Ces pratiques de l’Afnic ont été confortées par la CNIL ainsi que par une décision de la cour d’appel de Paris en 2012. Elles se sont révélées précurseuses, car un certain nombre de registres ayant en charge des extensions nationales s’en sont inspirés. On retrouve ainsi ce mécanisme optionnel de diffusion restreinte des données personnelles lorsque l’on enregistre un .eu (géré par l’Eurid) ou encore un .cat (extension créée pour la Catalogne).

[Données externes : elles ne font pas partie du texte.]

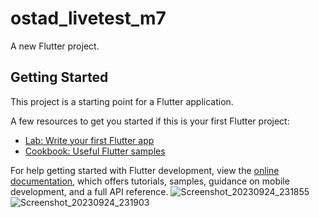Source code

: # ostad_livetest_m7

A new Flutter project.

## Getting Started

This project is a starting point for a Flutter application.

A few resources to get you started if this is your first Flutter project:

- [Lab: Write your first Flutter app](https://docs.flutter.dev/get-started/codelab)
- [Cookbook: Useful Flutter samples](https://docs.flutter.dev/cookbook)

For help getting started with Flutter development, view the
[online documentation](https://docs.flutter.dev/), which offers tutorials,
samples, guidance on mobile development, and a full API reference.
![Screenshot_20230924_231855](https://github.com/Minhaj-Mahim/ostad_livetest_m7/assets/144513919/52605325-2730-43e1-b44f-725d4279413f)
![Screenshot_20230924_231903](https://github.com/Minhaj-Mahim/ostad_livetest_m7/assets/144513919/9900e776-044d-4f6a-b211-12e04c9e2457)
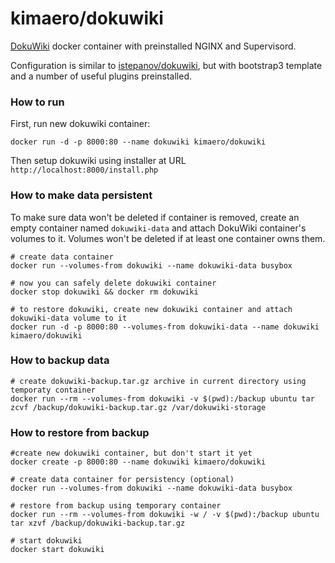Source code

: kimaero/dokuwiki
==================

[DokuWiki](https://www.dokuwiki.org/dokuwiki) docker container with preinstalled 
NGINX and Supervisord.

Configuration is similar to [istepanov/dokuwiki](https://hub.docker.com/r/istepanov/dokuwiki/), 
but with bootstrap3 template and a number of useful plugins preinstalled.

### How to run

First, run new dokuwiki container:

    docker run -d -p 8000:80 --name dokuwiki kimaero/dokuwiki

Then setup dokuwiki using installer at URL `http://localhost:8000/install.php`

### How to make data persistent

To make sure data won't be deleted if container is removed, create an empty 
container named `dokuwiki-data` and attach DokuWiki container's volumes to it. 
Volumes won't be deleted if at least one container owns them.

    # create data container
    docker run --volumes-from dokuwiki --name dokuwiki-data busybox

    # now you can safely delete dokuwiki container
    docker stop dokuwiki && docker rm dokuwiki

    # to restore dokuwiki, create new dokuwiki container and attach dokuwiki-data volume to it
    docker run -d -p 8000:80 --volumes-from dokuwiki-data --name dokuwiki kimaero/dokuwiki

### How to backup data

    # create dokuwiki-backup.tar.gz archive in current directory using temporaty container
    docker run --rm --volumes-from dokuwiki -v $(pwd):/backup ubuntu tar zcvf /backup/dokuwiki-backup.tar.gz /var/dokuwiki-storage

### How to restore from backup

    #create new dokuwiki container, but don't start it yet
    docker create -p 8000:80 --name dokuwiki kimaero/dokuwiki

    # create data container for persistency (optional)
    docker run --volumes-from dokuwiki --name dokuwiki-data busybox

    # restore from backup using temporary container
    docker run --rm --volumes-from dokuwiki -w / -v $(pwd):/backup ubuntu tar xzvf /backup/dokuwiki-backup.tar.gz

    # start dokuwiki
    docker start dokuwiki
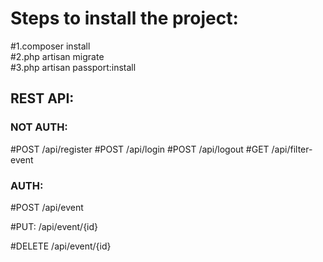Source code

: # Steps to install the project:

#1.composer install<br/>
#2.php artisan migrate<br/>
#3.php artisan passport:install<br/>


## REST API:

### NOT AUTH:<br/>

#POST /api/register
#POST /api/login
#POST /api/logout
#GET  /api/filter-event<br/>

### AUTH:

#POST   /api/event<br/>

#PUT:   /api/event/{id}<br/>

#DELETE /api/event/{id}<br/>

Attention toutefois : les .paris, .alsace, .bzh, .corsica… ou encore le .ovh, pour lesquels l’Afnic joue le rôle de prestataire technique (Registry Service Provider), ne sont pas des extensions nationales (ccTLD), mais des domaines de premier niveau générique (gTLD). À ce titre, ces extensions sont engagées contractuellement avec l’ICANN et les dispositions de ce contrat ne leur permettent pas aujourd’hui de proposer l’anonymat des informations figurant dans leur Whois. Les possibilités de diffusion restreintes de ces informations sont alors beaucoup moins protectrices, comme nous allons le voir.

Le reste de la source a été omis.